Gegen Tetanus fehlt fast einem Drittel (28,6 Prozent) aller erwachsenen Deutschen ein ausreichender Impfschutz, der alle zehn Jahre aufgefrischt werden sollte. Im Hinblick auf diese Erkrankung ist also ein großes Defizit vorhanden, auch wenn die Durchimpfungsrate heute um zehn Prozent höher liegt als noch vor zehn Jahren.
Noch größer sind die Lücken in punkto Diphtherie, obwohl auch hier ein deutlicher Anstieg der Impfungen zu verzeichnen ist. 42,9 Prozent aller Erwachsenen haben jedoch in den letzten Jahren keine Auffrischimpfung erhalten und sind deshalb aktuell nicht ausreichend gegen Diphtherie geschützt.
Bedenklich auch die Durchimpfungsraten bei Keuchhusten (Pertussis), einer hoch ansteckenden bakteriellen Infektionskrankheit: Wie die Studie zeigt, wurden nur 13,7 Prozent der Frauen und 11,4 Prozent der Männer in den letzten zehn Jahren gegen Pertussis geimpft. Angesichts steigender Erkrankungszahlen bei Erwachsenen empfiehlt die Ständige Impfkommission (STIKO) seit 2009 grundsätzlich eine Auffrischimpfung im Erwachsenenalter, die in Kombination mit einer fälligen Tetanus-Diphtherie-Impfung durchgeführt werden soll. Es bleibt abzuwarten, ob sich diese Empfehlung in den nächsten Jahren in steigenden Impfraten niederschlagen wird.
Immer öfter erkranken Erwachsene an „Kinderkrankheiten“
Die Studie zur Gesundheit Erwachsener in Deutschland zeigt außerdem, dass ein durchschlagender Erfolg im Kampf gegen die Impfmüdigkeit bislang ausgeblieben ist. So genannte „Kinderkrankheiten“ werden nach wie vor unterschätzt. Viele wissen gar nicht, dass sich immer öfter Erwachsene mit diesen Infektionskrankheiten anstecken. Und das kann sehr bedenklich werden: Masern, Mumps und Co. nehmen nämlich im Erwachsenenalter oft einen schweren Verlauf.
Es ist ein zweischneidiges Schwert: Einerseits sind Infektionen mit Masern, Mumps, Röteln und Keuchhusten durch die Einführung wirksamer Impfstoffe bei den Kindern immer seltener, andererseits fehlt durch die fehlende Sichtbarkeit dieser Krankheiten das Bewusstsein in der Bevölkerung, dass auch Erwachsene geimpft werden sollten. Da sich weniger erwachsene Menschen impfen lassen, steigen die Chancen der Erreger, auf ungeschützte Personen zu treffen. Weil aber insgesamt weniger Erreger unterwegs sind, gibt es immer mehr Menschen, die erst im Erwachsenenalter zum Beispiel mit Masernviren oder Pertussisbakterien in Kontakt kommen. Deshalb kommt es zur Verschiebung des Erkrankungsalters mit zunehmend schweren Verläufen.

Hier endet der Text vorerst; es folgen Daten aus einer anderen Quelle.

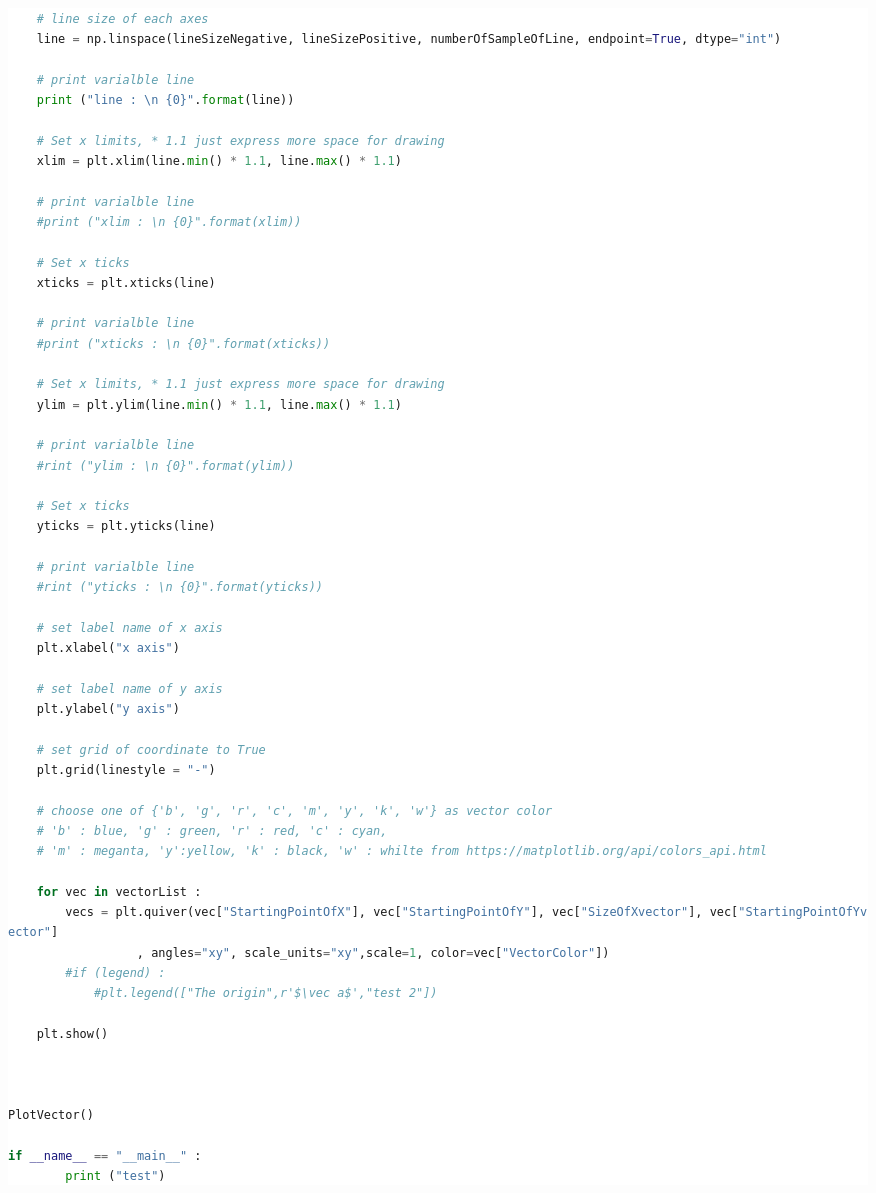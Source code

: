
 ```python 
    # line size of each axes 
    line = np.linspace(lineSizeNegative, lineSizePositive, numberOfSampleOfLine, endpoint=True, dtype="int")

    # print varialble line
    print ("line : \n {0}".format(line))

    # Set x limits, * 1.1 just express more space for drawing
    xlim = plt.xlim(line.min() * 1.1, line.max() * 1.1)

    # print varialble line
    #print ("xlim : \n {0}".format(xlim))

    # Set x ticks
    xticks = plt.xticks(line)

    # print varialble line
    #print ("xticks : \n {0}".format(xticks))

    # Set x limits, * 1.1 just express more space for drawing
    ylim = plt.ylim(line.min() * 1.1, line.max() * 1.1)

    # print varialble line
    #rint ("ylim : \n {0}".format(ylim))

    # Set x ticks
    yticks = plt.yticks(line)

    # print varialble line
    #rint ("yticks : \n {0}".format(yticks))

    # set label name of x axis
    plt.xlabel("x axis")

    # set label name of y axis
    plt.ylabel("y axis")

    # set grid of coordinate to True
    plt.grid(linestyle = "-")

    # choose one of {'b', 'g', 'r', 'c', 'm', 'y', 'k', 'w'} as vector color
    # 'b' : blue, 'g' : green, 'r' : red, 'c' : cyan,
    # 'm' : meganta, 'y':yellow, 'k' : black, 'w' : whilte from https://matplotlib.org/api/colors_api.html
    
    for vec in vectorList :
        vecs = plt.quiver(vec["StartingPointOfX"], vec["StartingPointOfY"], vec["SizeOfXvector"], vec["StartingPointOfYvector"]
                  , angles="xy", scale_units="xy",scale=1, color=vec["VectorColor"]) 
        #if (legend) :
            #plt.legend(["The origin",r'$\vec a$',"test 2"])

    plt.show()

    
    
PlotVector()   
    
if __name__ == "__main__" :
        print ("test")
```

Diese Entwicklung ist ein herber Rückschlag. Das von der Weltgesundheitsorganisation (WHO) ausgerufene Ziel, die Erreger von Masern, Mumps und anderen Kinderkrankheiten auszurotten, wurde hierzulande immer wieder verfehlt. Die Weltgesundheitsorganisation führt die Impfungen gegen Masern, Mumps und Röteln auf der Liste ihrer Empfehlungen. Bislang haben sich die Erreger nicht geschlagen gegeben. Damit das nachhaltig passiert, sind Durchimpfungsraten in der Nähe von 100 Prozent die unerlässliche Voraussetzung. Hier ist es möglich, durch Kombinationsimpfstoffe, wie der gegen Masern, Mumps und Röteln, gegen mehrere Erreger gleichzeitig zu impfen. Die Krankenkassen übernehmen in diesem Fall die Impfkosten bei Kindern und Jugendlichen bis zum 18. Lebensjahr sowie bei allen nach 1970 geborenen Erwachsenen mit unzureichendem oder unklarem Impfstatus.